Metro even brought over South Melbourne Hellas one year for a match against a southern Tasmanian side at KGV Park.


The club has had many excellent players who went on to better things with more fashionable big-name clubs.


Metro remain a sleeping giant and their many supporters hope that success in the top flight will come one day.


What the neutrals must remember is that the club is doing its bit for the game in Tasmania, without necessarily receiving the same fanfare as some of the bigger names.


Short memories and a lack of appreciation of history can be a curse.



******


While on the topic of the development of the game in southern Tasmania, I would like to quote some statistics.


From 2006-2009, the number of male and female players between the ages of 20 and 24 has decreased by 2.7 per cent.


For the age group 35 to 45 years in this same period, there has been an increase in numbers of 10.6 per cent.


For players in the 26 to 30 years age group, the decline in numbers has been 12 per cent (321 down to 288).


For the age group 26 to 35, there has been a 12 per cent decrease (560 to 494).


The player registration fees in this period have increased by 35.6 per cent.


In addition, there are team nomination fees, payments to referees and ground fees that clubs have to meet, so life must be tough for club administrators.


Let’s look at what an average club may be up for in the Premier League if they are to field senior, reserve and under-19 sides, and employ a coach for each.


If the three coaches were to be paid $6,000 altogether, which is a reasonable amount, the total cost for the club when one factors in player registration fees and team nomination fees comes to $16,065.


That is $357 per player based on a squad of 45 players.


This does not include referees’ fees, ground hire and equipment costs.


Between 2006 and 2010, the cost of team nominations (Premier League, Premier League Reserves and Under-19s) has increased by 31.4 per cent (from $3626 to $4765).


Make what you will of the above statistics and decide for yourself about the health of the game.

South Hobart did the double over New Town Eagles in two friendlies at Wellesley Park this afternoon.

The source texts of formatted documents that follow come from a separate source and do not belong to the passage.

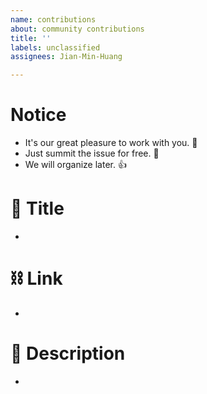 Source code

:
 ```yaml
---
name: contributions
about: community contributions
title: ''
labels: unclassified
assignees: Jian-Min-Huang

---
```


# Notice
* It's our great pleasure to work with you. 👋
* Just summit the issue for free. 🥰
* We will organize later. 👍

# 👀 Title
* 

# ⛓ Link
*

# 📜 Description
*

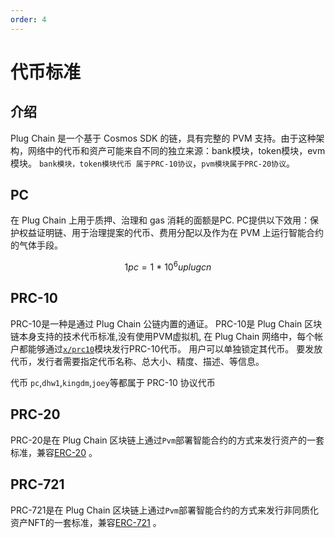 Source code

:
 ```yaml
---
order: 4
---
```


# 代币标准


## 介绍

Plug Chain 是一个基于 Cosmos SDK 的链，具有完整的 PVM 支持。由于这种架构，网络中的代币和资产可能来自不同的独立来源：bank模块，token模块，evm模块。
`bank模块，token模块代币 属于PRC-10协议`，`pvm模块属于PRC-20协议`。

## PC

在 Plug Chain 上用于质押、治理和 gas 消耗的面额是PC. PC提供以下效用：保护权益证明链、用于治理提案的代币、费用分配以及作为在 PVM 上运行智能合约的气体手段。

$$ 1 pc = 1 ~ * ~ 10^{6} uplugcn $$

## PRC-10
PRC-10是一种是通过 Plug Chain 公链内置的通证。 PRC-10是 Plug Chain 区块链本身支持的技术代币标准,没有使用PVM虚拟机, 在 Plug Chain 网络中，每个帐户都能够通过[`x/prc10`](../cli-client/token.md)模块发行PRC-10代币。 用户可以单独锁定其代币。 要发放代币，发行者需要指定代币名称、总大小、精度、描述、等信息。

代币 `pc`,`dhw1`,`kingdm`,`joey`等都属于 PRC-10 协议代币


## PRC-20

PRC-20是在 Plug Chain 区块链上通过`Pvm`部署智能合约的方式来发行资产的一套标准，兼容[ERC-20](https://github.com/ethereum/EIPs/blob/master/EIPS/eip-20.md) 。


## PRC-721

PRC-721是在 Plug Chain 区块链上通过`Pvm`部署智能合约的方式来发行非同质化资产NFT的一套标准，兼容[ERC-721](https://github.com/ethereum/EIPs/blob/master/EIPS/eip-721.md) 。



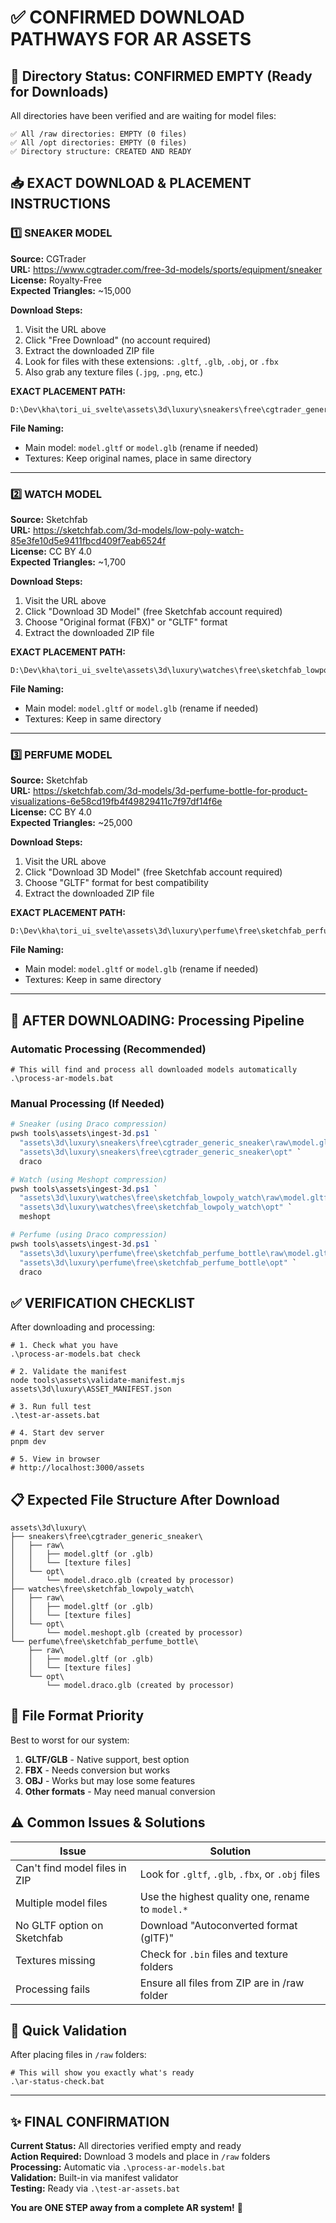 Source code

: # ✅ CONFIRMED DOWNLOAD PATHWAYS FOR AR ASSETS

## 📂 Directory Status: CONFIRMED EMPTY (Ready for Downloads)

All directories have been verified and are waiting for model files:

```
✅ All /raw directories: EMPTY (0 files)
✅ All /opt directories: EMPTY (0 files)
✅ Directory structure: CREATED AND READY
```

## 📥 EXACT DOWNLOAD & PLACEMENT INSTRUCTIONS

### 1️⃣ SNEAKER MODEL
**Source:** CGTrader  
**URL:** https://www.cgtrader.com/free-3d-models/sports/equipment/sneaker  
**License:** Royalty-Free  
**Expected Triangles:** ~15,000  

**Download Steps:**
1. Visit the URL above
2. Click "Free Download" (no account required)
3. Extract the downloaded ZIP file
4. Look for files with these extensions: `.gltf`, `.glb`, `.obj`, or `.fbx`
5. Also grab any texture files (`.jpg`, `.png`, etc.)

**EXACT PLACEMENT PATH:**
```
D:\Dev\kha\tori_ui_svelte\assets\3d\luxury\sneakers\free\cgtrader_generic_sneaker\raw\
```

**File Naming:**
- Main model: `model.gltf` or `model.glb` (rename if needed)
- Textures: Keep original names, place in same directory

---

### 2️⃣ WATCH MODEL  
**Source:** Sketchfab  
**URL:** https://sketchfab.com/3d-models/low-poly-watch-85e3fe10d5e9411fbcd409f7eab6524f  
**License:** CC BY 4.0  
**Expected Triangles:** ~1,700  

**Download Steps:**
1. Visit the URL above
2. Click "Download 3D Model" (free Sketchfab account required)
3. Choose "Original format (FBX)" or "GLTF" format
4. Extract the downloaded ZIP file

**EXACT PLACEMENT PATH:**
```
D:\Dev\kha\tori_ui_svelte\assets\3d\luxury\watches\free\sketchfab_lowpoly_watch\raw\
```

**File Naming:**
- Main model: `model.gltf` or `model.glb` (rename if needed)
- Textures: Keep in same directory

---

### 3️⃣ PERFUME MODEL
**Source:** Sketchfab  
**URL:** https://sketchfab.com/3d-models/3d-perfume-bottle-for-product-visualizations-6e58cd19fb4f49829411c7f97df14f6e  
**License:** CC BY 4.0  
**Expected Triangles:** ~25,000  

**Download Steps:**
1. Visit the URL above
2. Click "Download 3D Model" (free Sketchfab account required)
3. Choose "GLTF" format for best compatibility
4. Extract the downloaded ZIP file

**EXACT PLACEMENT PATH:**
```
D:\Dev\kha\tori_ui_svelte\assets\3d\luxury\perfume\free\sketchfab_perfume_bottle\raw\
```

**File Naming:**
- Main model: `model.gltf` or `model.glb` (rename if needed)
- Textures: Keep in same directory

---

## 🔄 AFTER DOWNLOADING: Processing Pipeline

### Automatic Processing (Recommended)
```batch
# This will find and process all downloaded models automatically
.\process-ar-models.bat
```

### Manual Processing (If Needed)
```powershell
# Sneaker (using Draco compression)
pwsh tools\assets\ingest-3d.ps1 `
  "assets\3d\luxury\sneakers\free\cgtrader_generic_sneaker\raw\model.gltf" `
  "assets\3d\luxury\sneakers\free\cgtrader_generic_sneaker\opt" `
  draco

# Watch (using Meshopt compression)  
pwsh tools\assets\ingest-3d.ps1 `
  "assets\3d\luxury\watches\free\sketchfab_lowpoly_watch\raw\model.gltf" `
  "assets\3d\luxury\watches\free\sketchfab_lowpoly_watch\opt" `
  meshopt

# Perfume (using Draco compression)
pwsh tools\assets\ingest-3d.ps1 `
  "assets\3d\luxury\perfume\free\sketchfab_perfume_bottle\raw\model.gltf" `
  "assets\3d\luxury\perfume\free\sketchfab_perfume_bottle\opt" `
  draco
```

## ✅ VERIFICATION CHECKLIST

After downloading and processing:

```batch
# 1. Check what you have
.\process-ar-models.bat check

# 2. Validate the manifest
node tools\assets\validate-manifest.mjs assets\3d\luxury\ASSET_MANIFEST.json

# 3. Run full test
.\test-ar-assets.bat

# 4. Start dev server
pnpm dev

# 5. View in browser
# http://localhost:3000/assets
```

## 📋 Expected File Structure After Download

```
assets\3d\luxury\
├── sneakers\free\cgtrader_generic_sneaker\
│   ├── raw\
│   │   ├── model.gltf (or .glb)
│   │   └── [texture files]
│   └── opt\
│       └── model.draco.glb (created by processor)
├── watches\free\sketchfab_lowpoly_watch\
│   ├── raw\
│   │   ├── model.gltf (or .glb)
│   │   └── [texture files]
│   └── opt\
│       └── model.meshopt.glb (created by processor)
└── perfume\free\sketchfab_perfume_bottle\
    ├── raw\
    │   ├── model.gltf (or .glb)
    │   └── [texture files]
    └── opt\
        └── model.draco.glb (created by processor)
```

## 🎯 File Format Priority

Best to worst for our system:
1. **GLTF/GLB** - Native support, best option
2. **FBX** - Needs conversion but works
3. **OBJ** - Works but may lose some features
4. **Other formats** - May need manual conversion

## ⚠️ Common Issues & Solutions

| Issue | Solution |
|-------|----------|
| Can't find model files in ZIP | Look for `.gltf`, `.glb`, `.fbx`, or `.obj` files |
| Multiple model files | Use the highest quality one, rename to `model.*` |
| No GLTF option on Sketchfab | Download "Autoconverted format (glTF)" |
| Textures missing | Check for `.bin` files and texture folders |
| Processing fails | Ensure all files from ZIP are in /raw folder |

## 🚀 Quick Validation

After placing files in `/raw` folders:
```batch
# This will show you exactly what's ready
.\ar-status-check.bat
```

---

## ✨ FINAL CONFIRMATION

**Current Status:** All directories verified empty and ready  
**Action Required:** Download 3 models and place in `/raw` folders  
**Processing:** Automatic via `.\process-ar-models.bat`  
**Validation:** Built-in via manifest validator  
**Testing:** Ready via `.\test-ar-assets.bat`  

**You are ONE STEP away from a complete AR system!** 🎉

In the reserves, South Hobart beat Eagles 6-0.


Jim Pennicott netted twice, as did Felix, while Andy King and Jai David grabbed a goal apiece.


In the seniors, South Hobart won 7-0 after leading 5-0 at the break.


Jonathon Lo scored twice and David Abbott, Kostas Kanakaris, Hugh Ludford, Colin Wain and Andy King once each.


New Town Eagles coach George Krambousanos said he had several key players missing, including Nathan Pitchford, Nick Ferrall and Jacob Malakoff.


But, Krambousanos was making no excuses.


“At least we played another Premier League side and the champions at that,” said Krambousanos.


“It was a good learning experience for us and South fielded virtually their strongest side.”


South Hobart coach, Ken Morton, said he was pleased with his team’s performance.


“Eagles had 30 players and they showed potential and I think they’ll improve on last season,” Morton said.